Was President Trump informed before the transfer? Bondi declined to answer, citing her blanket policy of not discussing any conversations she had or did not have with the President.
Maxwell’s perks at the new facility: The minority raised reporting that Maxwell has received special privileges at the new prison — including private meals, special meeting access, and a puppy. Bondi said she was not aware of this until the day before the interview. She directed the question to Bureau of Prisons.
Topic 6: The Epstein Files Transparency Act — Passage and Implementation
The Situation Room meeting with Rep. Boebert was one of the most newsworthy disclosures of the hearing. Bondi confirmed she was present at a White House Situation Room meeting in the week before the EFTA passed in Congress. The meeting included her, Deputy AG Blanche, Kash Patel (possibly), and legislative affairs officials James Blair and James Braid.

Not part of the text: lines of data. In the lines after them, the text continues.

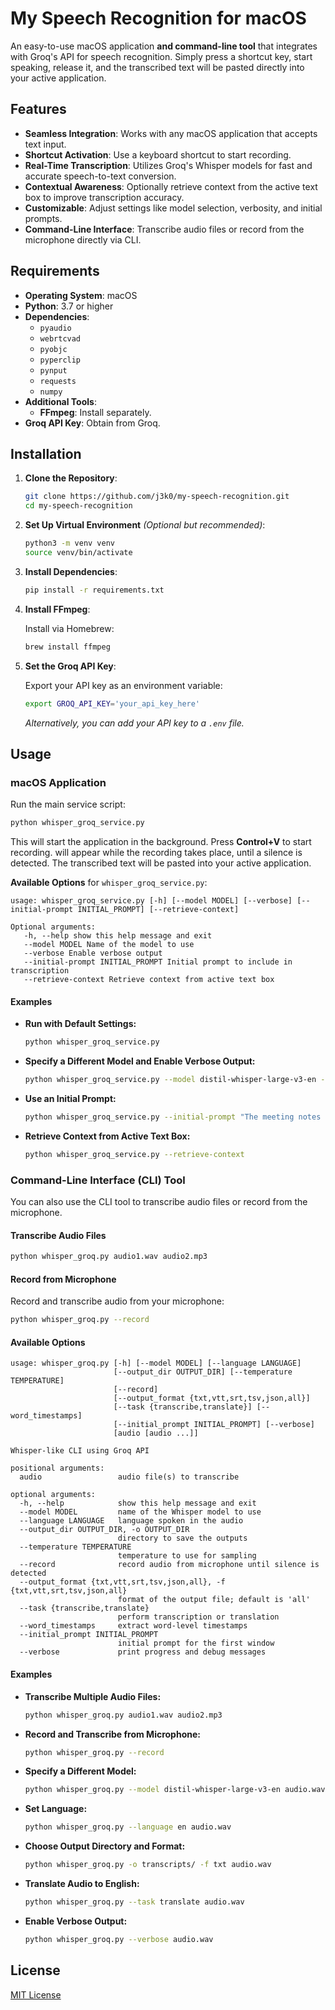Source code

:# My Speech Recognition for macOS

An easy-to-use macOS application **and command-line tool** that integrates with Groq's API for speech recognition. Simply press a shortcut key, start speaking, release it, and the transcribed text will be pasted directly into your active application.

## Features

- **Seamless Integration**: Works with any macOS application that accepts text input.
- **Shortcut Activation**: Use a keyboard shortcut to start recording.
- **Real-Time Transcription**: Utilizes Groq's Whisper models for fast and accurate speech-to-text conversion.
- **Contextual Awareness**: Optionally retrieve context from the active text box to improve transcription accuracy.
- **Customizable**: Adjust settings like model selection, verbosity, and initial prompts.
- **Command-Line Interface**: Transcribe audio files or record from the microphone directly via CLI.

## Requirements

- **Operating System**: macOS
- **Python**: 3.7 or higher
- **Dependencies**:
  - `pyaudio`
  - `webrtcvad`
  - `pyobjc`
  - `pyperclip`
  - `pynput`
  - `requests`
  - `numpy`
- **Additional Tools**:
  - **FFmpeg**: Install separately.
- **Groq API Key**: Obtain from Groq.

## Installation

1. **Clone the Repository**:

   ```bash
   git clone https://github.com/j3k0/my-speech-recognition.git
   cd my-speech-recognition
   ```

2. **Set Up Virtual Environment** *(Optional but recommended)*:

   ```bash
   python3 -m venv venv
   source venv/bin/activate
   ```

3. **Install Dependencies**:

   ```bash
   pip install -r requirements.txt
   ```

4. **Install FFmpeg**:

   Install via Homebrew:

   ```bash
   brew install ffmpeg
   ```

5. **Set the Groq API Key**:

   Export your API key as an environment variable:

   ```bash
   export GROQ_API_KEY='your_api_key_here'
   ```

   *Alternatively, you can add your API key to a `.env` file.*

## Usage

### macOS Application

Run the main service script:

```bash
python whisper_groq_service.py
```

This will start the application in the background. Press **Control+V** to start recording. <REC> will appear while the recording takes place, until a silence is detected. The transcribed text will be pasted into your active application.

**Available Options** for `whisper_groq_service.py`:

```text
usage: whisper_groq_service.py [-h] [--model MODEL] [--verbose] [--initial-prompt INITIAL_PROMPT] [--retrieve-context]

Optional arguments:
   -h, --help show this help message and exit
   --model MODEL Name of the model to use
   --verbose Enable verbose output
   --initial-prompt INITIAL_PROMPT Initial prompt to include in transcription
   --retrieve-context Retrieve context from active text box
```

#### Examples

- **Run with Default Settings:**

  ```bash
  python whisper_groq_service.py
  ```

- **Specify a Different Model and Enable Verbose Output:**

  ```bash
  python whisper_groq_service.py --model distil-whisper-large-v3-en --verbose
  ```

- **Use an Initial Prompt:**

  ```bash
  python whisper_groq_service.py --initial-prompt "The meeting notes are as follows:"
  ```

- **Retrieve Context from Active Text Box:**

  ```bash
  python whisper_groq_service.py --retrieve-context
  ```

### Command-Line Interface (CLI) Tool

You can also use the CLI tool to transcribe audio files or record from the microphone.

#### Transcribe Audio Files

```bash
python whisper_groq.py audio1.wav audio2.mp3
```

#### Record from Microphone

Record and transcribe audio from your microphone:

```bash
python whisper_groq.py --record
```

#### Available Options

```text
usage: whisper_groq.py [-h] [--model MODEL] [--language LANGUAGE]
                       [--output_dir OUTPUT_DIR] [--temperature TEMPERATURE]
                       [--record]
                       [--output_format {txt,vtt,srt,tsv,json,all}]
                       [--task {transcribe,translate}] [--word_timestamps]
                       [--initial_prompt INITIAL_PROMPT] [--verbose]
                       [audio [audio ...]]

Whisper-like CLI using Groq API

positional arguments:
  audio                 audio file(s) to transcribe

optional arguments:
  -h, --help            show this help message and exit
  --model MODEL         name of the Whisper model to use
  --language LANGUAGE   language spoken in the audio
  --output_dir OUTPUT_DIR, -o OUTPUT_DIR
                        directory to save the outputs
  --temperature TEMPERATURE
                        temperature to use for sampling
  --record              record audio from microphone until silence is detected
  --output_format {txt,vtt,srt,tsv,json,all}, -f {txt,vtt,srt,tsv,json,all}
                        format of the output file; default is 'all'
  --task {transcribe,translate}
                        perform transcription or translation
  --word_timestamps     extract word-level timestamps
  --initial_prompt INITIAL_PROMPT
                        initial prompt for the first window
  --verbose             print progress and debug messages
```

#### Examples

- **Transcribe Multiple Audio Files:**

  ```bash
  python whisper_groq.py audio1.wav audio2.mp3
  ```

- **Record and Transcribe from Microphone:**

  ```bash
  python whisper_groq.py --record
  ```

- **Specify a Different Model:**

  ```bash
  python whisper_groq.py --model distil-whisper-large-v3-en audio.wav
  ```

- **Set Language:**

  ```bash
  python whisper_groq.py --language en audio.wav
  ```

- **Choose Output Directory and Format:**

  ```bash
  python whisper_groq.py -o transcripts/ -f txt audio.wav
  ```

- **Translate Audio to English:**

  ```bash
  python whisper_groq.py --task translate audio.wav
  ```

- **Enable Verbose Output:**

  ```bash
  python whisper_groq.py --verbose audio.wav
  ```

## License

[MIT License](LICENSE)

Public reporting had characterized the meeting as an effort to convince Boebert to vote against the bill. Bondi pushed back on that characterization — she said her recollection was that the discussion centered on concerns about protecting victims’ identities if the bill passed.

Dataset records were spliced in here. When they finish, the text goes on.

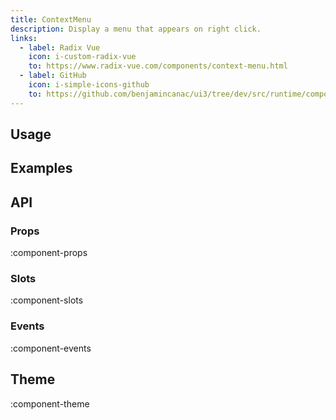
 ```yaml
---
title: ContextMenu
description: Display a menu that appears on right click.
links:
  - label: Radix Vue
    icon: i-custom-radix-vue
    to: https://www.radix-vue.com/components/context-menu.html
  - label: GitHub
    icon: i-simple-icons-github
    to: https://github.com/benjamincanac/ui3/tree/dev/src/runtime/components/ContextMenu.vue
---
```


## Usage

## Examples

## API

### Props

:component-props

### Slots

:component-slots

### Events

:component-events

## Theme

:component-theme
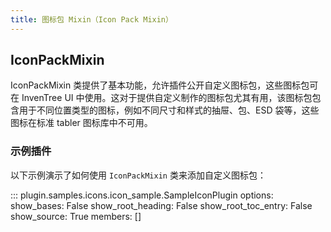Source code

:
 ```yaml
---
title: 图标包 Mixin（Icon Pack Mixin）
---
```


## IconPackMixin

IconPackMixin 类提供了基本功能，允许插件公开自定义图标包，这些图标包可在 InvenTree UI 中使用。这对于提供自定义制作的图标包尤其有用，该图标包包含用于不同位置类型的图标，例如不同尺寸和样式的抽屉、包、ESD 袋等，这些图标在标准 tabler 图标库中不可用。

### 示例插件

以下示例演示了如何使用 `IconPackMixin` 类来添加自定义图标包：

::: plugin.samples.icons.icon_sample.SampleIconPlugin
    options:
        show_bases: False
        show_root_heading: False
        show_root_toc_entry: False
        show_source: True
        members: []
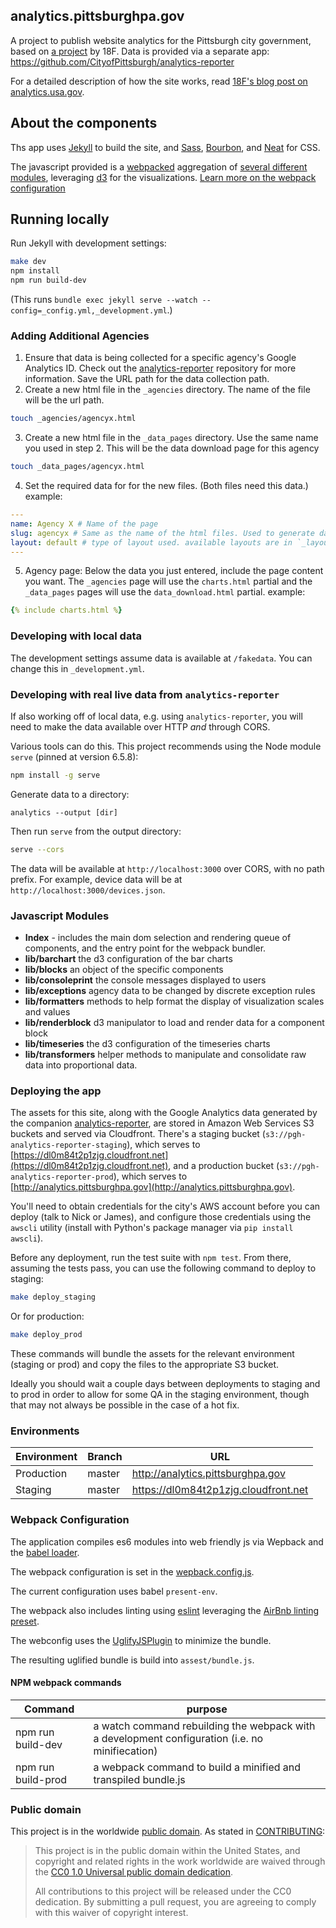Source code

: ## analytics.pittsburghpa.gov

A project to publish website analytics for the Pittsburgh city government, based on [a project](https://github.com/18F/analytics.usa.gov) by 18F. Data is provided via a separate app: https://github.com/CityofPittsburgh/analytics-reporter

For a detailed description of how the site works, read [18F's blog post on analytics.usa.gov](https://18f.gsa.gov/2015/03/19/how-we-built-analytics-usa-gov/).

## About the components
Ths app uses [Jekyll](https://jekyllrb.com) to build the site, and [Sass](https://sass-lang.com/), [Bourbon](http://bourbon.io), and [Neat](https://neat.bourbon.io) for CSS.

The javascript provided is a [webpacked](https://webpack.js.org/) aggregation of [several different modules](#javascript-modules), leveraging [d3](https://d3js.org/) for the visualizations. [Learn more on the webpack configuration](#webpack-configuration)

## Running locally
Run Jekyll with development settings:

```bash
make dev
npm install
npm run build-dev
```

(This runs `bundle exec jekyll serve --watch --config=_config.yml,_development.yml`.)

### Adding Additional Agencies

1. Ensure that data is being collected for a specific agency's Google Analytics ID. Check out the [analytics-reporter](https://github.com/CityOfPittsburgh/analytics-reporter) repository for more information. Save the URL path for the data collection path.
2. Create a new html file in the `_agencies` directory. The name of the file will be the url path.
  ```bash
  touch _agencies/agencyx.html
  ```
3. Create a new html file in the `_data_pages` directory. Use the same name you used in step 2. This will be the data download page for this agency

  ```bash
  touch _data_pages/agencyx.html
  ```
4. Set the required data for for the new files. (Both files need this data.) example:

  ```yaml
  ---
  name: Agency X # Name of the page
  slug: agencyx # Same as the name of the html files. Used to generate data page links.
  layout: default # type of layout used. available layouts are in `_layouts`
  ---
  ```
5. Agency page: Below the data you just entered, include the page content you want. The `_agencies` page will use the `charts.html` partial and the `_data_pages` pages will use the `data_download.html` partial. example:

```yaml
{% include charts.html %}
```

### Developing with local data

The development settings assume data is available at `/fakedata`. You can change this in `_development.yml`.


### Developing with real live data from `analytics-reporter`

If also working off of local data, e.g. using `analytics-reporter`, you will need to make the data available over HTTP _and_ through CORS.

Various tools can do this. This project recommends using the Node module `serve` (pinned at version 6.5.8):

```bash
npm install -g serve
```

Generate data to a directory:

```
analytics --output [dir]
```

Then run `serve` from the output directory:

```bash
serve --cors
```

The data will be available at `http://localhost:3000` over CORS, with no path prefix. For example, device data will be at `http://localhost:3000/devices.json`.

### Javascript Modules
* **Index** - includes the main dom selection and rendering queue of components, and the entry point for the webpack bundler.
* **lib/barchart** the d3 configuration of the bar charts
* **lib/blocks** an object of the specific components
* **lib/consoleprint** the console messages displayed to users
* **lib/exceptions** agency data to be changed by discrete exception rules
* **lib/formatters** methods to help format the display of visualization scales and values
* **lib/renderblock** d3 manipulator to load and render data for a component block
* **lib/timeseries** the d3 configuration of the timeseries charts
* **lib/transformers** helper methods to manipulate and consolidate raw data into proportional data.

### Deploying the app

The assets for this site, along with the Google Analytics data generated by the companion [analytics-reporter](https://github.com/CityofPittsburgh/analytics-reporter), are stored in Amazon Web Services S3 buckets and served via Cloudfront. There's a staging bucket (`s3://pgh-analytics-reporter-staging`), which serves to [https://dl0m84t2p1zjg.cloudfront.net](https://dl0m84t2p1zjg.cloudfront.net), and a production bucket (`s3://pgh-analytics-reporter-prod`), which serves to [http://analytics.pittsburghpa.gov](http://analytics.pittsburghpa.gov).

You'll need to obtain credentials for the city's AWS account before you can deploy (talk to Nick or James), and configure those credentials using the `awscli` utility (install with Python's package manager via `pip install awscli`). 

Before any deployment, run the test suite with `npm test`. From there, assuming the tests pass, you can use the following command to deploy to staging:

```bash
make deploy_staging
```

Or for production: 

```bash
make deploy_prod
```

These commands will bundle the assets for the relevant environment (staging or prod) and copy the files to the appropriate S3 bucket.

Ideally you should wait a couple days between deployments to staging and to prod in order to allow for some QA in the staging environment, though that may not always be possible in the case of a hot fix.


### Environments

| Environment | Branch | URL |
|-------------| ------ | --- |
| Production | master | http://analytics.pittsburghpa.gov |
| Staging | master | https://dl0m84t2p1zjg.cloudfront.net |

### Webpack Configuration
The application compiles es6 modules into web friendly js via Wepback and the [babel loader](https://webpack.js.org/loaders/babel-loader/).

The webpack configuration is set in the [wepback.config.js](./webpack.config.js).

The current configuration uses babel `present-env`.

The webpack also includes linting using [eslint](https://eslint.org/) leveraging the [AirBnb linting preset](https://www.npmjs.com/package/eslint-config-airbnb).

The webconfig uses the [UglifyJSPlugin](https://webpack.js.org/plugins/uglifyjs-webpack-plugin/) to minimize the bundle.

The resulting uglified bundle is build into `assest/bundle.js`.

#### NPM webpack commands
| Command | purpose |
|-------------| ------ |
| npm run build-dev | a watch command rebuilding the webpack with a development configuration (i.e. no minifiecation) |
| npm run build-prod | a webpack command to build a minified and transpiled bundle.js |

### Public domain

This project is in the worldwide [public domain](LICENSE.md). As stated in [CONTRIBUTING](CONTRIBUTING.md):

> This project is in the public domain within the United States, and copyright and related rights in the work worldwide are waived through the [CC0 1.0 Universal public domain dedication](https://creativecommons.org/publicdomain/zero/1.0/).
>
> All contributions to this project will be released under the CC0 dedication. By submitting a pull request, you are agreeing to comply with this waiver of copyright interest.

“I recall the discussion with her was the concern about passing the bill would jeopardize the identity of victims. Which is exactly what ended up happening after the bill was passed; victims’ names were inadvertently released.”
She also flatly stated that President Trump was not present at that meeting. The minority asked whether other members had been similarly pressured; Bondi said she was not aware of any such meetings.

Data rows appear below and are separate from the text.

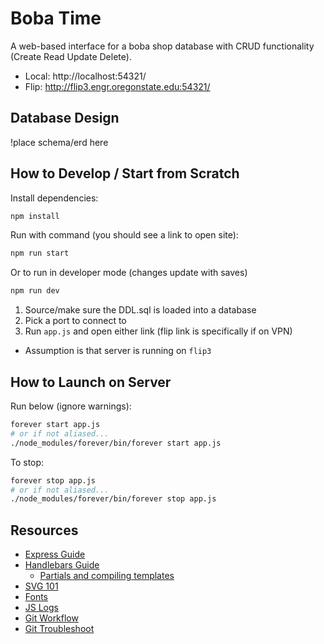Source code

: # Boba Time
A web-based interface for a boba shop database with CRUD functionality (Create Read Update Delete).

- Local: http://localhost:54321/
- Flip: http://flip3.engr.oregonstate.edu:54321/

## Database Design
!place schema/erd here

## How to Develop / Start from Scratch
Install dependencies:
```bash
npm install
```

Run with command (you should see a link to open site):
```bash
npm run start
```
Or to run in developer mode (changes update with saves)
```bash
npm run dev
```

1. Source/make sure the DDL.sql is loaded into a database
2. Pick a port to connect to
3. Run `app.js` and open either link (flip link is specifically if on VPN)
- Assumption is that server is running on `flip3`

## How to Launch on Server
Run below (ignore warnings):
```bash
forever start app.js
# or if not aliased...
./node_modules/forever/bin/forever start app.js
```
To stop:
```bash
forever stop app.js
# or if not aliased...
./node_modules/forever/bin/forever stop app.js
```

## Resources
+ [Express Guide](https://expressjs.com/en/guide/routing.html)
+ [Handlebars Guide](https://handlebarsjs.com/guide/)
  + [Partials and compiling templates](https://handlebarsjs.com/installation/precompilation.html#getting-started)
+ [SVG 101](https://www.aleksandrhovhannisyan.com/blog/svg-tutorial-how-to-code-svg-icons-by-hand/)
+ [Fonts](https://fonts.google.com/)
+ [JS Logs](https://dmitripavlutin.com/console-log-tips/)
+ [Git Workflow](https://www.atlassian.com/git/tutorials/comparing-workflows/gitflow-workflow)
+ [Git Troubleshoot](https://ohshitgit.com/)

President Trump signed EFTA on November 19, 2025, requiring DOJ to release all Epstein-related documents within 30 days in a searchable, publicly available format.
Meeting the 30-day deadline was impossible, by Bondi’s own account. DOJ had received approximately 6 million pages of potentially responsive documents — material flowing in from multiple districts including SDNY, SDFL, and others. Around 500 attorneys — drawn from the National Security Division, SDNY, the Northern District of Florida, and other jurisdictions — worked around the clock, including over Christmas and New Year’s, sometimes until 1:00 or 2:00 a.m., to review and redact documents.
“I do recall very vividly that these lawyers were working over Christmas, New Year’s, holidays to get that done, some late into the night — I mean, 1:00, 2:00 a.m.”
DOJ did not meet the 30-day statutory deadline. Releases were staggered:
- December 19, 2025 — Approximately 4,000 files (first EFTA production)
- December 22, 2025 — Approximately 11,000 documents (third production; some redaction bypass vulnerabilities found)
- December 23, 2025 — Approximately 30,000 pages, including materials containing allegations against Trump; DOJ issued a statement calling those allegations “untrue,” “sensationalist,” and “unfounded”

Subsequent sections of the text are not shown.